Every company has a wiki. And every company has the same problem with their wiki: nobody reads it.
The wiki starts with good intentions. Someone creates a beautiful onboarding guide. Process docs get written. Best practices are documented. For a few weeks, it feels productive. Then it slowly dies. Pages go stale. Search stops returning useful results. New employees are told "check the wiki" and spend an hour finding nothing, then ask a colleague instead.
Why wikis fail
Writing is work, and work needs incentives
Creating and maintaining wiki pages requires significant effort, and there is almost no incentive to do it. Nobody gets promoted for updating the wiki. Nobody gets praised for keeping documentation current. So it does not happen.
Staleness is the default
The moment a wiki page is written, it starts decaying. Processes change, tools get swapped, team members rotate. Unless someone actively maintains each page (and nobody does), the content drifts further from reality every day. Eventually, people stop trusting the wiki because they have been burned by outdated information too many times.
Search is broken
Wiki search typically relies on keyword matching. If you search "deployment process" but the page is titled "Release Workflow," you will not find it. This means the knowledge technically exists, but it is practically invisible.
Structure does not match how people think
Wikis force knowledge into hierarchical page trees. But knowledge is not hierarchical. A decision about architecture connects to customer requirements, which connects to a competitor analysis, which connects to a budget discussion. Wikis cannot represent these connections.
What would actually work?
The problem is not that teams need to be more disciplined about documentation. The problem is that the wiki model is wrong for how knowledge actually works. A better system would:
- Capture knowledge automatically from the tools people already use, instead of requiring separate documentation effort.
- Stay fresh without maintenance because new knowledge is continuously flowing in, and AI keeps things organized.
- Search by meaning, not just keywords, so you find what you need even when you do not know the right terms.
- Show connections between related pieces of knowledge, creating a graph instead of a tree.
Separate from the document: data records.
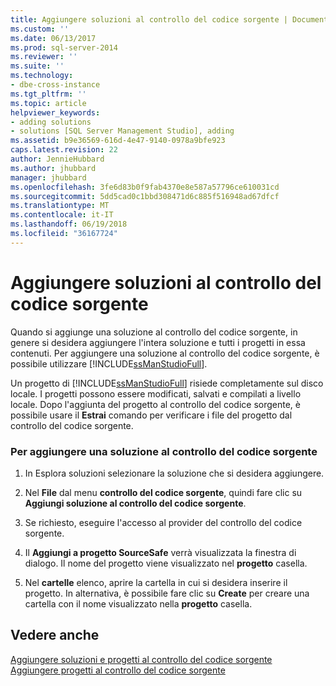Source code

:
 ```yaml
---
title: Aggiungere soluzioni al controllo del codice sorgente | Documenti Microsoft
ms.custom: ''
ms.date: 06/13/2017
ms.prod: sql-server-2014
ms.reviewer: ''
ms.suite: ''
ms.technology:
- dbe-cross-instance
ms.tgt_pltfrm: ''
ms.topic: article
helpviewer_keywords:
- adding solutions
- solutions [SQL Server Management Studio], adding
ms.assetid: b9e36569-616d-4e47-9140-0978a9bfe923
caps.latest.revision: 22
author: JennieHubbard
ms.author: jhubbard
manager: jhubbard
ms.openlocfilehash: 3fe6d83b0f9fab4370e8e587a57796ce610031cd
ms.sourcegitcommit: 5dd5cad0c1bbd308471d6c885f516948ad67dfcf
ms.translationtype: MT
ms.contentlocale: it-IT
ms.lasthandoff: 06/19/2018
ms.locfileid: "36167724"
---
```

# <a name="add-solutions-to-source-control"></a>Aggiungere soluzioni al controllo del codice sorgente
  Quando si aggiunge una soluzione al controllo del codice sorgente, in genere si desidera aggiungere l'intera soluzione e tutti i progetti in essa contenuti. Per aggiungere una soluzione al controllo del codice sorgente, è possibile utilizzare [!INCLUDE[ssManStudioFull](../includes/ssmanstudiofull-md.md)].  
  
 Un progetto di [!INCLUDE[ssManStudioFull](../includes/ssmanstudiofull-md.md)] risiede completamente sul disco locale. I progetti possono essere modificati, salvati e compilati a livello locale. Dopo l'aggiunta del progetto al controllo del codice sorgente, è possibile usare il **Estrai** comando per verificare i file del progetto dal controllo del codice sorgente.  
  
### <a name="to-add-a-solution-to-source-control"></a>Per aggiungere una soluzione al controllo del codice sorgente  
  
1.  In Esplora soluzioni selezionare la soluzione che si desidera aggiungere.  
  
2.  Nel **File** dal menu **controllo del codice sorgente**, quindi fare clic su **Aggiungi soluzione al controllo del codice sorgente**.  
  
3.  Se richiesto, eseguire l'accesso al provider del controllo del codice sorgente.  
  
4.  Il **Aggiungi a progetto SourceSafe** verrà visualizzata la finestra di dialogo. Il nome del progetto viene visualizzato nel **progetto** casella.  
  
5.  Nel **cartelle** elenco, aprire la cartella in cui si desidera inserire il progetto. In alternativa, è possibile fare clic su **Create** per creare una cartella con il nome visualizzato nella **progetto** casella.  
  
## <a name="see-also"></a>Vedere anche  
 [Aggiungere soluzioni e progetti al controllo del codice sorgente](../../2014/database-engine/add-solutions-and-projects-to-source-control.md)   
 [Aggiungere progetti al controllo del codice sorgente](../../2014/database-engine/add-projects-to-source-control.md)  
  
  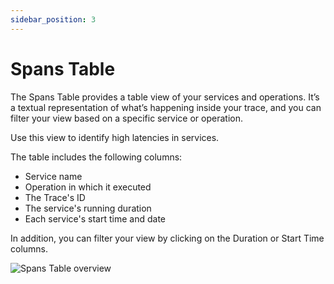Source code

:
 ```yaml
---
sidebar_position: 3
---
```


# Spans Table

The Spans Table provides a table view of your services and operations. It’s a textual representation of what’s happening inside your trace, and you can filter your view based on a specific service or operation.

Use this view to identify high latencies in services.

The table includes the following columns:

* Service name
* Operation in which it executed
* The Trace's ID
* The service's running duration
* Each service's start time and date

In addition, you can filter your view by clicking on the Duration or Start Time columns. 

![Spans Table overview](https://dytvr9ot2sszz.cloudfront.net/logz-docs/distributed-tracing/spans-table.png)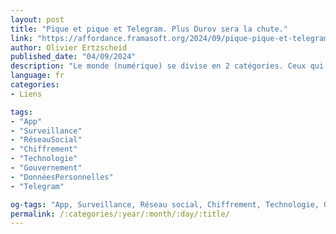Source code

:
 ```yaml
---
layout: post
title: "Pique et pique et Telegram. Plus Durov sera la chute."
link: "https://affordance.framasoft.org/2024/09/pique-pique-et-telegram/"
author: Olivier Ertzscheid
published_date: "04/09/2024"
description: "Le monde (numérique) se divise en 2 catégories. Ceux qui ont un pistolet chargé pensent que la liberté d’expression doit y être totale, et ceux qui creusent pensent qu’elle doit y être encadrée comme dans tout espace public. L’occasion de l’arrestation de Pavel Durov (aussi orthographié Dourov), patron du réseau social Telegram, soulève une infinité de questions passionnantes dans le contexte politique actuel de nos usages et environnements numériques."
language: fr
categories:
- Liens

tags:
- "App"
- "Surveillance"
- "RéseauSocial"
- "Chiffrement"
- "Technologie"
- "Gouvernement"
- "DonnéesPersonnelles"
- "Telegram"

og-tags: "App, Surveillance, Réseau social, Chiffrement, Technologie, Gouvernement, Données personnelles, Telegram"
permalink: /:categories/:year/:month/:day/:title/
---
```

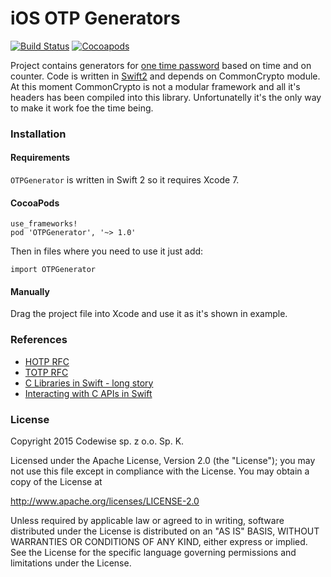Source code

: # iOS OTP Generators
[![Build Status](https://travis-ci.org/codewise/ios-otp-generators.svg?branch=master)](https://travis-ci.org/codewise/ios-otp-generators)
[![Cocoapods](https://cocoapod-badges.herokuapp.com/v/OTPGenerator/badge.png)](http://cocoapods.org/?q=otpgenerator)

Project contains generators for [one time password](https://en.wikipedia.org/wiki/One-time_password) based on time and on counter. Code is written in [Swift2](https://developer.apple.com/swift/) and depends on CommonCrypto module. At this moment CommonCrypto is not a modular framework and all it's headers has been compiled into this library. Unfortunatelly it's the only way to make it work foe the time being.

### Installation

#### Requirements

`OTPGenerator` is written in Swift 2 so it requires Xcode 7.

#### CocoaPods

```
use_frameworks!
pod 'OTPGenerator', '~> 1.0'
```
Then in files where you need to use it just add:
```
import OTPGenerator
```

#### Manually

Drag the project file into Xcode and use it as it's shown in example.

### References

* [HOTP RFC](https://tools.ietf.org/html/rfc4226)<br />
* [TOTP RFC](https://tools.ietf.org/html/rfc6238)<br />
* [C Libraries in Swift - long story](http://spin.atomicobject.com/2015/02/23/c-libraries-swift/)<br />
* [Interacting with C APIs in Swift](https://developer.apple.com/library/prerelease/ios/documentation/Swift/Conceptual/BuildingCocoaApps/InteractingWithCAPIs.html)

### License

Copyright 2015 Codewise sp. z o.o. Sp. K.

Licensed under the Apache License, Version 2.0 (the "License");
you may not use this file except in compliance with the License.
You may obtain a copy of the License at

http://www.apache.org/licenses/LICENSE-2.0

Unless required by applicable law or agreed to in writing, software
distributed under the License is distributed on an "AS IS" BASIS,
WITHOUT WARRANTIES OR CONDITIONS OF ANY KIND, either express or implied.
See the License for the specific language governing permissions and
limitations under the License.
- Require zero extra work from the team. The best documentation system is one people do not have to think about.
From static wiki to living memory
Reattend replaces the wiki model with a living memory model. Instead of writing pages and hoping someone reads them, your team's knowledge is automatically captured from conversations, meetings, and decisions. AI structures and connects it. Semantic search makes it findable.
The result is a knowledge system that stays current, requires no maintenance, and actually gets used. Because the best knowledge system is the one that works without anyone having to maintain it.